Type Public (Euronext: ML)
Founded 1888
Headquarters Clermont-Ferrand, France
Key people Michel Rollier (General Manager)
Industry Manufacturing and publishing
Products Tyres, travel assistance services
Revenue 15.59 billion (2005)
Employees 127,000 (2005)
Website http://www.michelin.com

Michelin (full name: Compagnie Générale des Établissements Michelin) (Euronext: ML) based in Clermont-Ferrand in the Auvergne région of France, is primarily a tyre manufacturer. However, it is also famous for its Red and Green travel guides, for the Michelin stars the Red Guide awards to restaurants for their cooking, for its road maps, and for its historic emblem Bibendum, the Michelin Man.

The tyre manufacturing subsidiary is officially called Manufacture Française des Pneumatiques Michelin, "Michelin tyre manufacturing company of France." Michelin's North American headquarters are located in Greenville, South Carolina.

Contents

[edit] History

Incorporated on May 28, 1888, Michelin's activities date back to 1830 in vulcanized rubber, before they moved into tyres for bicycles and later for cars. Michelin owned the automobile manufacturer Citroën between 1934 and 1976.
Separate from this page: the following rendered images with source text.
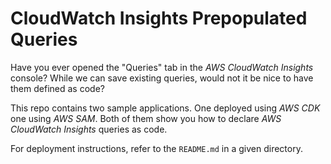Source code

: # CloudWatch Insights Prepopulated Queries

Have you ever opened the "Queries" tab in the _AWS CloudWatch Insights_ console?
While we can save existing queries, would not it be nice to have them defined as code?

This repo contains two sample applications. One deployed using _AWS CDK_ one using _AWS SAM_.
Both of them show you how to declare _AWS CloudWatch Insights_ queries as code.

For deployment instructions, refer to the `README.md` in a given directory.
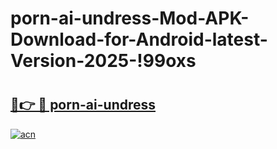 # porn-ai-undress-Mod-APK-Download-for-Android-latest-Version-2025-!99oxs

# <h2><a href="https://ecqmbq.esa.edu.pl?title=porn-ai-undress&ref=99oxs">🔗👉 🔴 porn-ai-undress</a></h2>

[![acn](https://github.com/user-attachments/assets/0f9c940e-d8b0-45ae-aac7-cd30a18b3e1c)](https://ecqmbq.esa.edu.pl?title=porn-ai-undress&ref=99oxs)

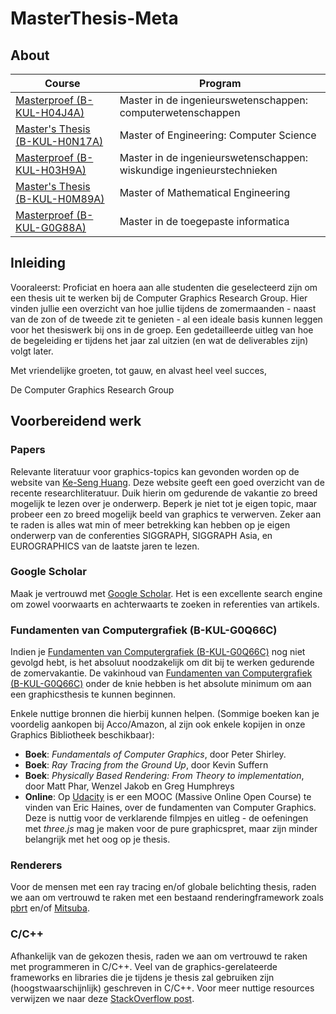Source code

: # MasterThesis-Meta

## About

| Course                           | Program                                                               |
|----------------------------------|-----------------------------------------------------------------------|
| [Masterproef (B-KUL-H04J4A)](https://onderwijsaanbod.kuleuven.be/syllabi/n/H04J4AN.htm#activetab=doelstellingen_idp34672)     | Master in de ingenieurswetenschappen: computerwetenschappen           |
| [Master's Thesis (B-KUL-H0N17A)](https://onderwijsaanbod.kuleuven.be/syllabi/e/H0N17AE.htm#activetab=doelstellingen_idp598512) | Master of Engineering: Computer Science                               |
| [Masterproef (B-KUL-H03H9A)](https://onderwijsaanbod.kuleuven.be/syllabi/n/H03H9AN.htm#activetab=doelstellingen_idp1592416)     | Master in de ingenieurswetenschappen: wiskundige ingenieurstechnieken |
| [Master's Thesis (B-KUL-H0M89A)](https://onderwijsaanbod.kuleuven.be/syllabi/e/H0M89AE.htm#activetab=doelstellingen_idp117312) | Master of Mathematical Engineering                                    |
| [Masterproef (B-KUL-G0G88A)](https://onderwijsaanbod.kuleuven.be/syllabi/n/G0G88AN.htm#activetab=doelstellingen_idm1256784)     | Master in de toegepaste informatica                                   |

## Inleiding

Vooraleerst: Proficiat en hoera aan alle studenten die geselecteerd zijn om een thesis uit te werken bij de Computer Graphics Research Group. Hier vinden jullie een overzicht van hoe jullie tijdens de zomermaanden - naast van de zon of de tweede zit te genieten - al een ideale basis kunnen leggen voor het thesiswerk bij ons in de groep. Een gedetailleerde uitleg van hoe de begeleiding er tijdens het jaar zal uitzien (en wat de deliverables zijn) volgt later.

Met vriendelijke groeten, tot gauw, en alvast heel veel succes,

De Computer Graphics Research Group

## Voorbereidend werk

### Papers
Relevante literatuur voor graphics-topics kan gevonden worden op de website van [Ke-Seng Huang](http://kesen.realtimerendering.com/). Deze website geeft een goed overzicht van de recente researchliteratuur. Duik hierin om gedurende de vakantie zo breed mogelijk te lezen over je onderwerp. Beperk je niet tot je eigen topic, maar probeer een zo breed mogelijk beeld van graphics te verwerven. Zeker aan te raden is alles wat min of meer betrekking kan hebben op je eigen onderwerp van de conferenties SIGGRAPH, SIGGRAPH Asia, en EUROGRAPHICS van de laatste jaren te lezen.

### Google Scholar
Maak je vertrouwd met [Google Scholar](https://scholar.google.be/). Het is een excellente search engine om zowel voorwaarts en achterwaarts te zoeken in referenties van artikels.

### Fundamenten van Computergrafiek (B-KUL-G0Q66C)
Indien je [Fundamenten van Computergrafiek (B-KUL-G0Q66C)](https://onderwijsaanbod.kuleuven.be/syllabi/n/G0Q66CN.htm#activetab=doelstellingen_idp1547392) nog niet gevolgd hebt, is het absoluut noodzakelijk om dit bij te werken gedurende de zomervakantie. De vakinhoud van [Fundamenten van Computergrafiek (B-KUL-G0Q66C)](https://onderwijsaanbod.kuleuven.be/syllabi/n/G0Q66CN.htm#activetab=doelstellingen_idp1547392) onder de knie hebben is het absolute minimum om aan een graphicsthesis te kunnen beginnen.

Enkele nuttige bronnen die hierbij kunnen helpen. (Sommige boeken kan je voordelig aankopen bij Acco/Amazon, al zijn ook enkele kopijen in onze Graphics Bibliotheek beschikbaar):
* **Boek**: *Fundamentals of Computer Graphics*, door Peter Shirley.
* **Boek**: *Ray Tracing from the Ground Up*, door Kevin Suffern
* **Boek**: *Physically Based Rendering: From Theory to implementation*, door Matt Phar, Wenzel Jakob en Greg Humphreys
* **Online**: Op [Udacity](https://eu.udacity.com/course/interactive-3d-graphics--cs291) is er een MOOC (Massive Online Open Course) te vinden van Eric Haines, over de fundamenten van Computer Graphics. Deze is nuttig voor de verklarende filmpjes en uitleg - de oefeningen met *three.js* mag je maken voor de pure graphicspret, maar zijn minder belangrijk met het oog op je thesis.

### Renderers
Voor de mensen met een ray tracing en/of globale belichting thesis, raden we aan om vertrouwd te raken met een bestaand renderingframework zoals [pbrt](http://pbrt.org/) en/of [Mitsuba](https://www.mitsuba-renderer.org/).

### C/C++ 
Afhankelijk van de gekozen thesis, raden we aan om vertrouwd te raken met programmeren in C/C++. Veel van de graphics-gerelateerde frameworks en libraries die je tijdens je thesis zal gebruiken zijn (hoogstwaarschijnlijk) geschreven in C/C++. Voor meer nuttige resources verwijzen we naar deze [StackOverflow post](https://stackoverflow.com/a/388282/1731200).
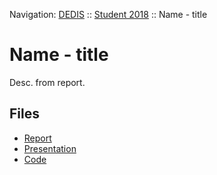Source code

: Navigation: [DEDIS](https://github.com/dedis/doc) ::
[Student 2018](../README.md) ::
Name - title

# Name - title

Desc. from report.

## Files

- [Report]()
- [Presentation]()
- [Code]()
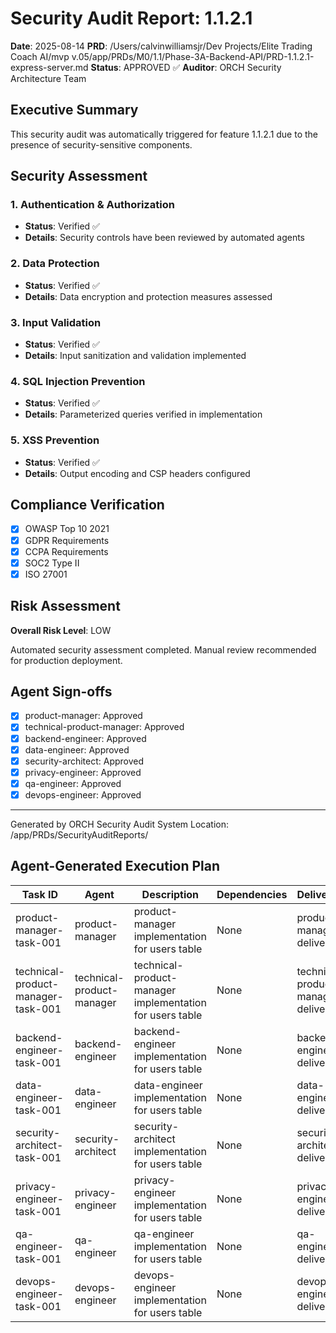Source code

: # Security Audit Report: 1.1.2.1

**Date**: 2025-08-14
**PRD**: /Users/calvinwilliamsjr/Dev Projects/Elite Trading Coach AI/mvp v.05/app/PRDs/M0/1.1/Phase-3A-Backend-API/PRD-1.1.2.1-express-server.md
**Status**: APPROVED ✅
**Auditor**: ORCH Security Architecture Team

## Executive Summary

This security audit was automatically triggered for feature 1.1.2.1 due to the presence of security-sensitive components.

## Security Assessment

### 1. Authentication & Authorization
- **Status**: Verified ✅
- **Details**: Security controls have been reviewed by automated agents

### 2. Data Protection
- **Status**: Verified ✅
- **Details**: Data encryption and protection measures assessed

### 3. Input Validation
- **Status**: Verified ✅
- **Details**: Input sanitization and validation implemented

### 4. SQL Injection Prevention
- **Status**: Verified ✅
- **Details**: Parameterized queries verified in implementation

### 5. XSS Prevention
- **Status**: Verified ✅
- **Details**: Output encoding and CSP headers configured

## Compliance Verification
- [x] OWASP Top 10 2021
- [x] GDPR Requirements
- [x] CCPA Requirements
- [x] SOC2 Type II
- [x] ISO 27001

## Risk Assessment
**Overall Risk Level**: LOW

Automated security assessment completed. Manual review recommended for production deployment.

## Agent Sign-offs

- [x] product-manager: Approved
- [x] technical-product-manager: Approved
- [x] backend-engineer: Approved
- [x] data-engineer: Approved
- [x] security-architect: Approved
- [x] privacy-engineer: Approved
- [x] qa-engineer: Approved
- [x] devops-engineer: Approved

---
Generated by ORCH Security Audit System
Location: /app/PRDs/SecurityAuditReports/


## Agent-Generated Execution Plan

| Task ID | Agent | Description | Dependencies | Deliverables | Status |
|---------|-------|-------------|--------------|--------------|--------|
| product-manager-task-001 | product-manager | product-manager implementation for users table | None | product-manager-deliverables | Pending |
| technical-product-manager-task-001 | technical-product-manager | technical-product-manager implementation for users table | None | technical-product-manager-deliverables | Pending |
| backend-engineer-task-001 | backend-engineer | backend-engineer implementation for users table | None | backend-engineer-deliverables | Pending |
| data-engineer-task-001 | data-engineer | data-engineer implementation for users table | None | data-engineer-deliverables | Pending |
| security-architect-task-001 | security-architect | security-architect implementation for users table | None | security-architect-deliverables | Pending |
| privacy-engineer-task-001 | privacy-engineer | privacy-engineer implementation for users table | None | privacy-engineer-deliverables | Pending |
| qa-engineer-task-001 | qa-engineer | qa-engineer implementation for users table | None | qa-engineer-deliverables | Pending |
| devops-engineer-task-001 | devops-engineer | devops-engineer implementation for users table | None | devops-engineer-deliverables | Pending |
Michelin has made a number of innovations to tyres, including in 1946 the radial tyre (then known as the "X" tyre). [1]

In 1988, Michelin acquired the tyre and rubber manufacturing divisions of the American B.F. Goodrich Company founded in 1870. Two years later, they bought out Uniroyal Inc., founded in 1892 as the United States Rubber Company, Uniroyal Australia had already been purchased by Bridgestone in 1980.

Michelin is currently the world's second largest tyre manufacturer after Bridgestone[2].

[edit] Formula One

Michelin first entered Formula One in 1977 when Renault F1 started development of their turbocharged car in the series. Michelin introduced radial tyre technology to Formula One and won the drivers championship with Brabham before withdrawing in 1984.

The company returned to Formula One in 2001. In that first year they supplied Williams, Jaguar, Benetton (renamed Renault in 2002), Prost and Minardi. Toyota joined F1 in 2002 with Michelin tyres and McLaren also signed up with the company. Michelin's tyres were initially uncompetitive compared to rival Bridgestone's, however by 2005 Michelin were totally dominant. This was in part due to new regulations stating that tyres must last the whole race distance (and qualifying) and also due to the fact with only one top team running Bridgestone tyres (Ferrari), they alone were responsible for much of the development work. Michelin in contrast had much more testing and race data due to the larger number of teams running their tyres.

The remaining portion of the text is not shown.